**Instructions for connecting the accelerometer ADXL335 to the Arduino****We will need:**

- Arduino UNO board or other compatible;
- module with accelerometer ADXL335;
- connecting wires;
- breadboard.

**The principle of operation of the digital accelerometer**

Accelerometers are used to determine the acceleration vector. The ADXL335 accelerometer has three axes, and due to this, it can determine the acceleration vector in three-dimensional space.

Due to the fact that the force of gravity is also a vector, we can determine the orientation of the accelerometer in three-dimensional space relative to the center of the Earth.

The illustration shows pictures from the passport for the ADXL335 accelerometer. It shows the coordinate axes of the sensitivity of the accelerometer with respect to the geometric placement of the device body in space, as well as acceleration values are taken from the 3 channels of the accelerometer, depending on its orientation in space.
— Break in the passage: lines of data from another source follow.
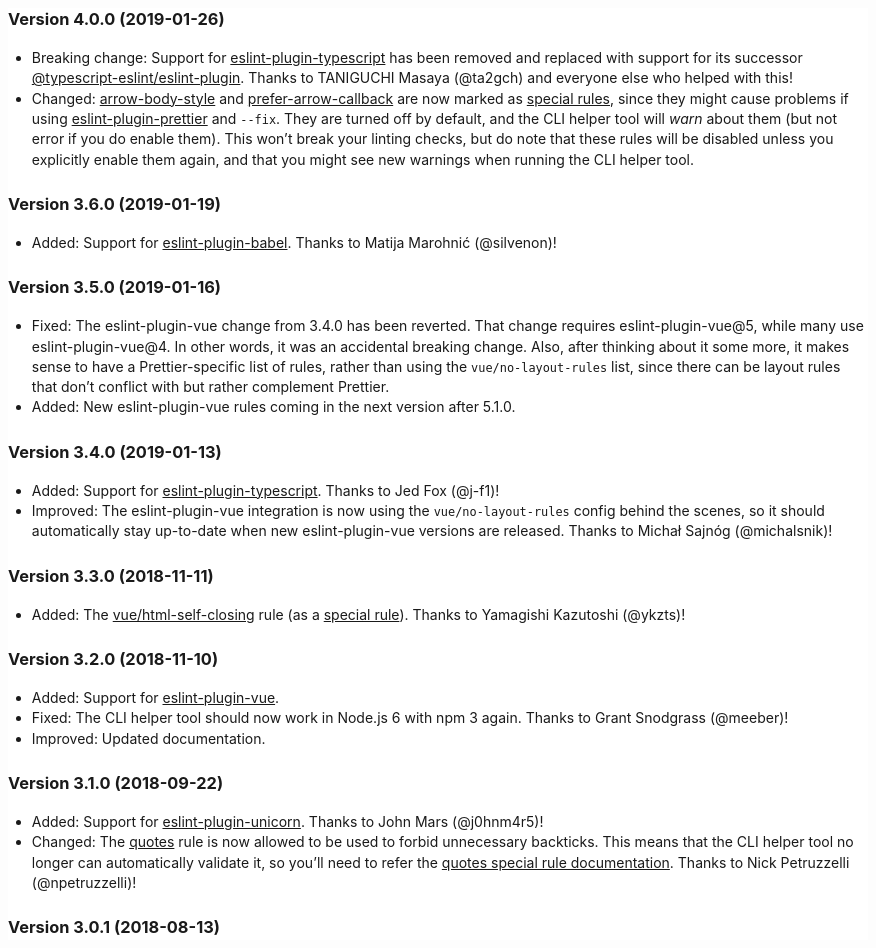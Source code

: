 ### Version 4.0.0 (2019-01-26)

- Breaking change: Support for [eslint-plugin-typescript] has been removed and replaced with support for its successor [@typescript-eslint/eslint-plugin]. Thanks to TANIGUCHI Masaya (@ta2gch) and everyone else who helped with this!
- Changed: [arrow-body-style] and [prefer-arrow-callback] are now marked as [special rules][arrow-special], since they might cause problems if using [eslint-plugin-prettier] and `--fix`. They are turned off by default, and the CLI helper tool will _warn_ about them (but not error if you do enable them). This won’t break your linting checks, but do note that these rules will be disabled unless you explicitly enable them again, and that you might see new warnings when running the CLI helper tool.

### Version 3.6.0 (2019-01-19)

- Added: Support for [eslint-plugin-babel]. Thanks to Matija Marohnić (@silvenon)!

### Version 3.5.0 (2019-01-16)

- Fixed: The eslint-plugin-vue change from 3.4.0 has been reverted. That change requires eslint-plugin-vue@5, while many use eslint-plugin-vue@4. In other words, it was an accidental breaking change. Also, after thinking about it some more, it makes sense to have a Prettier-specific list of rules, rather than using the `vue/no-layout-rules` list, since there can be layout rules that don’t conflict with but rather complement Prettier.
- Added: New eslint-plugin-vue rules coming in the next version after 5.1.0.

### Version 3.4.0 (2019-01-13)

- Added: Support for [eslint-plugin-typescript]. Thanks to Jed Fox (@j-f1)!
- Improved: The eslint-plugin-vue integration is now using the `vue/no-layout-rules` config behind the scenes, so it should automatically stay up-to-date when new eslint-plugin-vue versions are released. Thanks to Michał Sajnóg (@michalsnik)!

### Version 3.3.0 (2018-11-11)

- Added: The [vue/html-self-closing] rule (as a [special rule][vue/html-self-closing-special]). Thanks to Yamagishi Kazutoshi (@ykzts)!

### Version 3.2.0 (2018-11-10)

- Added: Support for [eslint-plugin-vue].
- Fixed: The CLI helper tool should now work in Node.js 6 with npm 3 again. Thanks to Grant Snodgrass (@meeber)!
- Improved: Updated documentation.

### Version 3.1.0 (2018-09-22)

- Added: Support for [eslint-plugin-unicorn]. Thanks to John Mars (@j0hnm4r5)!
- Changed: The [quotes] rule is now allowed to be used to forbid unnecessary backticks. This means that the CLI helper tool no longer can automatically validate it, so you’ll need to refer the [quotes special rule documentation][quotes-special]. Thanks to Nick Petruzzelli (@npetruzzelli)!

### Version 3.0.1 (2018-08-13)


[@babel/eslint-plugin]: https://github.com/babel/babel/tree/main/eslint/babel-eslint-plugin
[@typescript-eslint/block-spacing]: https://github.com/typescript-eslint/typescript-eslint/blob/master/packages/eslint-plugin/docs/rules/block-spacing.md
[@typescript-eslint/brace-style]: https://github.com/typescript-eslint/typescript-eslint/blob/master/packages/eslint-plugin/docs/rules/brace-style.md
[@typescript-eslint/comma-dangle]: https://github.com/typescript-eslint/typescript-eslint/blob/master/packages/eslint-plugin/docs/rules/comma-dangle.md
[@typescript-eslint/comma-spacing]: https://github.com/typescript-eslint/typescript-eslint/blob/master/packages/eslint-plugin/docs/rules/comma-spacing.md
[@typescript-eslint/eslint-plugin]: https://github.com/typescript-eslint/typescript-eslint
[@typescript-eslint/func-call-spacing]: https://github.com/typescript-eslint/typescript-eslint/blob/master/packages/eslint-plugin/docs/rules/func-call-spacing.md
[@typescript-eslint/key-spacing]: https://github.com/typescript-eslint/typescript-eslint/blob/master/packages/eslint-plugin/docs/rules/key-spacing.md
[@typescript-eslint/keyword-spacing]: https://github.com/typescript-eslint/typescript-eslint/blob/master/packages/eslint-plugin/docs/rules/keyword-spacing.md
[@typescript-eslint/lines-around-comment]: https://github.com/typescript-eslint/typescript-eslint/blob/master/packages/eslint-plugin/docs/rules/lines-around-comment.md
[@typescript-eslint/no-extra-parens]: https://github.com/typescript-eslint/typescript-eslint/blob/master/packages/eslint-plugin/docs/rules/no-extra-parens.md
[@typescript-eslint/no-extra-semi]: https://github.com/typescript-eslint/typescript-eslint/blob/master/packages/eslint-plugin/docs/rules/no-extra-semi.md
[@typescript-eslint/object-curly-spacing]: https://github.com/typescript-eslint/typescript-eslint/blob/master/packages/eslint-plugin/docs/rules/object-curly-spacing.md
[@typescript-eslint/quotes-special]: https://github.com/prettier/eslint-config-prettier/blob/857257179fe69715362dfa9300762d6e534c0603/README.md#quotes
[@typescript-eslint/quotes]: https://github.com/typescript-eslint/typescript-eslint/blob/master/packages/eslint-plugin/docs/rules/quotes.md
[@typescript-eslint/semi]: https://github.com/typescript-eslint/typescript-eslint/blob/master/packages/eslint-plugin/docs/rules/semi.md
[@typescript-eslint/space-before-blocks]: https://github.com/typescript-eslint/typescript-eslint/blob/master/packages/eslint-plugin/docs/rules/space-before-blocks.md
[@typescript-eslint/space-before-function-paren]: https://github.com/typescript-eslint/typescript-eslint/blob/master/packages/eslint-plugin/docs/rules/space-before-function-paren.md
[@typescript-eslint/space-infix-ops]: https://github.com/typescript-eslint/typescript-eslint/blob/master/packages/eslint-plugin/docs/rules/space-infix-ops.md
[array-bracket-newline]: https://eslint.org/docs/rules/array-bracket-newline
[array-element-newline]: https://eslint.org/docs/rules/array-element-newline
[arrow-body-style]: https://eslint.org/docs/rules/arrow-body-style
[arrow-special]: https://github.com/prettier/eslint-config-prettier/blob/2c842675e55b91aecaef6f997d234ebf2d220ffb/README.md#arrow-body-style-and-prefer-arrow-callback
[curly]: https://eslint.org/docs/rules/curly
[deprecated-8.53.0]: https://eslint.org/blog/2023/10/deprecating-formatting-rules/
[end-of-line]: https://prettier.io/docs/en/options.html#end-of-line
[eslint 4.0.0]: https://eslint.org/blog/2017/06/eslint-v4.0.0-released
[eslint 4.6.0]: https://eslint.org/blog/2017/09/eslint-v4.6.0-released
[ESLINT_USE_FLAT_CONFIG]: https://github.com/prettier/eslint-config-prettier#eslint_use_flat_config-environment-variable
[eslint-plugin-babel]: https://github.com/babel/eslint-plugin-babel
[eslint-plugin-flowtype]: https://github.com/gajus/eslint-plugin-flowtype
[eslint-plugin-prettier]: https://github.com/prettier/eslint-plugin-prettier
[eslint-plugin-react]: https://github.com/yannickcr/eslint-plugin-react
[eslint-plugin-standard]: https://github.com/xjamundx/eslint-plugin-standard
[eslint-plugin-typescript]: https://github.com/bradzacher/eslint-plugin-typescript
[eslint-plugin-unicorn]: https://github.com/sindresorhus/eslint-plugin-unicorn
[eslint-plugin-vue]: https://github.com/vuejs/eslint-plugin-vue
[excluding deprecated rules]: https://github.com/prettier/eslint-config-prettier/tree/9f6b59486ad742dc12ad3be157ddff5f8454ef7a#excluding-deprecated-rules
[flowtype/boolean-style]: https://github.com/gajus/eslint-plugin-flowtype#eslint-plugin-flowtype-rules-boolean-style
[flowtype/object-type-curly-spacing]: https://github.com/gajus/eslint-plugin-flowtype#eslint-plugin-flowtype-rules-object-type-curly-spacing
[flowtype/quotes]: https://github.com/gajus/eslint-plugin-flowtype#eslint-plugin-flowtype-rules-quotes
[function-call-argument-newline]: https://eslint.org/docs/rules/function-call-argument-newline
[function-paren-newline]: https://eslint.org/docs/rules/function-paren-newline
[implicit-arrow-linebreak]: https://eslint.org/docs/rules/implicit-arrow-linebreak
[indent-legacy]: https://eslint.org/docs/rules/indent-legacy
[linebreak-style]: https://eslint.org/docs/rules/linebreak-style
[lines-around-comment-special]: https://github.com/prettier/eslint-config-prettier/blob/5399175c37466747aae9d407021dffec2c169c8b/README.md#lines-around-comment
[lines-around-comment]: https://eslint.org/docs/rules/lines-around-comment
[max-statements-per-line]: https://eslint.org/docs/latest/rules/max-statements-per-line
[no-confusing-arrow-special]: https://github.com/prettier/eslint-config-prettier/blob/08ac5bcc25c9cdc71864b4a1e4191e7d28dd2bc2/README.md#no-confusing-arrow
[no-confusing-arrow]: https://eslint.org/docs/rules/no-confusing-arrow
[no-floating-decimal]: https://eslint.org/docs/rules/no-floating-decimal
[no-tabs-special]: https://github.com/prettier/eslint-config-prettier/blob/dfa6e2b51f11a8001e9e7d38b78f03c7d75175ec/README.md#no-tabs
[no-tabs]: https://eslint.org/docs/rules/no-tabs
[no-unexpected-multiline-special]: https://github.com/prettier/eslint-config-prettier/blob/5399175c37466747aae9d407021dffec2c169c8b/README.md#no-unexpected-multiline
[no-unexpected-multiline]: https://eslint.org/docs/rules/no-unexpected-multiline
[nonblock-statement-body-position]: https://eslint.org/docs/rules/nonblock-statement-body-position
[one-var-declaration-per-line]: https://eslint.org/docs/rules/one-var-declaration-per-line
[plugin:prettier/recommended]: https://github.com/prettier/eslint-plugin-prettier#recommended-configuration
[prefer-arrow-callback]: https://eslint.org/docs/rules/prefer-arrow-callback
[prettier-prettier-config]: https://github.com/prettier/eslint-config-prettier/tree/03c79b9306892d4dbc828ce723813ef015baabc5#arrow-body-style-and-prefer-arrow-callback
[prettier-self-closing]: https://prettier.io/blog/2019/06/06/1.18.0.html#stop-converting-empty-jsx-elements-to-self-closing-elements-6127-by-duailibe
[prettier]: https://github.com/prettier
[quotes-special]: https://github.com/prettier/eslint-config-prettier/blob/8d264cd0a7f06c12e2e05415e0282a4f8f21ebc9/README.md#quotes
[quotes]: https://eslint.org/docs/rules/quotes
[react/jsx-child-element-spacing]: https://github.com/yannickcr/eslint-plugin-react/blob/master/docs/rules/jsx-child-element-spacing.md
[react/jsx-closing-tag-location]: https://github.com/yannickcr/eslint-plugin-react/blob/master/docs/rules/jsx-closing-tag-location.md
[react/jsx-curly-newline]: https://github.com/yannickcr/eslint-plugin-react/blob/master/docs/rules/jsx-curly-newline.md
[react/jsx-newline]: https://github.com/yannickcr/eslint-plugin-react/blob/master/docs/rules/jsx-newline.md
[react/jsx-one-expression-per-line]: https://github.com/yannickcr/eslint-plugin-react/blob/master/docs/rules/jsx-one-expression-per-line.md
[react/jsx-props-no-multi-spaces]: https://github.com/yannickcr/eslint-plugin-react/blob/master/docs/rules/jsx-props-no-multi-spaces.md
[react/self-closing-comp]: https://github.com/yannickcr/eslint-plugin-react/blob/master/docs/rules/self-closing-comp.md
[semi-style]: https://eslint.org/docs/rules/semi-style
[switch-colon-spacing]: https://eslint.org/docs/rules/switch-colon-spacing
[template-tag-spacing]: https://eslint.org/docs/rules/template-tag-spacing
[unicode-bom]: https://eslint.org/docs/rules/unicode-bom
[unicorn/empty-brace-spaces]: https://github.com/sindresorhus/eslint-plugin-unicorn/blob/master/docs/rules/empty-brace-spaces.md
[unicorn/no-nested-ternary]: https://github.com/sindresorhus/eslint-plugin-unicorn/blob/master/docs/rules/no-nested-ternary.md
[unicorn/template-indent-special]: https://github.com/prettier/eslint-config-prettier/blob/4110dff0c5b258be37506ecee9578cd7ff8e4759/README.md#unicorntemplate-indent
[unicorn/template-indent]: https://github.com/sindresorhus/eslint-plugin-unicorn/blob/master/docs/rules/template-indent.md
[vue/array-element-newline]: https://github.com/vuejs/eslint-plugin-vue/blob/master/docs/rules/array-element-newline.md
[vue/arrow-spacing]: https://github.com/vuejs/eslint-plugin-vue/blob/master/docs/rules/arrow-spacing.md
[vue/block-spacing]: https://github.com/vuejs/eslint-plugin-vue/blob/master/docs/rules/block-spacing.md
[vue/brace-style]: https://github.com/vuejs/eslint-plugin-vue/blob/master/docs/rules/brace-style.md
[vue/comma-dangle]: https://github.com/vuejs/eslint-plugin-vue/blob/master/docs/rules/comma-dangle.md
[vue/dot-location]: https://github.com/vuejs/eslint-plugin-vue/blob/master/docs/rules/dot-location.md
[vue/html-self-closing-special]: https://github.com/prettier/eslint-config-prettier/blob/d5e7af986221df5faedc12893d8dc3150a808693/README.md#vuehtml-self-closing
[vue/html-self-closing]: https://github.com/vuejs/eslint-plugin-vue/blob/master/docs/rules/html-self-closing.md
[vue/keyword-spacing]: https://github.com/vuejs/eslint-plugin-vue/blob/master/docs/rules/array-bracket-newline.md
[vue/keyword-spacing]: https://github.com/vuejs/eslint-plugin-vue/blob/master/docs/rules/block-tag-newline.md
[vue/keyword-spacing]: https://github.com/vuejs/eslint-plugin-vue/blob/master/docs/rules/keyword-spacing.md
[vue/max-len]: https://github.com/vuejs/eslint-plugin-vue/blob/master/docs/rules/max-len.md
[vue/multiline-ternary]: https://github.com/vuejs/eslint-plugin-vue/blob/master/docs/rules/multiline-ternary.md
[vue/quote-props]: https://github.com/vuejs/eslint-plugin-vue/blob/master/docs/rules/quote-props.md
The data are given for a sensor at rest, on which only the force of the earth acts.

Let’s take a closer look at what the accelerometer shows us.

Let the sensor lie horizontally, for example, on a table. Then the projection of the acceleration vector will be equal to “1g” along the Z axis, or Zout = 1g. The remaining two axes will be zeros: Xout = 0 and Yout = 0. When you rotate the sensor “on the back”, it will be directed in the opposite direction relative to the gravity vector, i.e. Zout = −1g. Similarly, measurements are taken on all three axes. It is clear that the accelerometer can be located as desired in space, so we will take non-zero readings from all three channels.

If the sensor is strongly shaken along the vertical Z axis, the Zout value will be greater than “1g”. The maximum measured acceleration is “± 3g” on each of the axes (“plus” and “minus” here indicate the direction of acceleration).

I think, with the principle of operation of the accelerometer sorted out. Now consider the wiring diagram.

**Connection diagram of the accelerometer to the Arduino**

The ADXL335 analog accelerometer chip is rather small and placed in a BGA package, and at home, it is difficult to mount it on a board. Therefore, I will use a ready-made GY-61 module with an ADXL335 accelerometer.

To power the accelerometer, it is necessary to apply a voltage of +3.3 V to the VCC module output. The measuring channels of the sensor are connected to the analog outputs of the Arduino, for example, “A0”, “A1” and “A2”.

**Calibrate Analog Accelerometer ADXL335**

Arduino has a 10-bit ADC, and the maximum allowable voltage at the output is 5 volts. The measured voltages are encoded with bits that can take on only 2 values — 0 or 1. This means that the entire measurement range will be divided by (1 + 1) 10, i.e. on 1024 equal pieces. In order to translate the readings taken in volts, you need to divide each value measured at the analog input by 1024 (segment), and then multiply by 5 (volt).

Let’s load this sketch into the Arduino memory. We will read indications from three channels from analog inputs, convert them to voltage and output them to the serial port.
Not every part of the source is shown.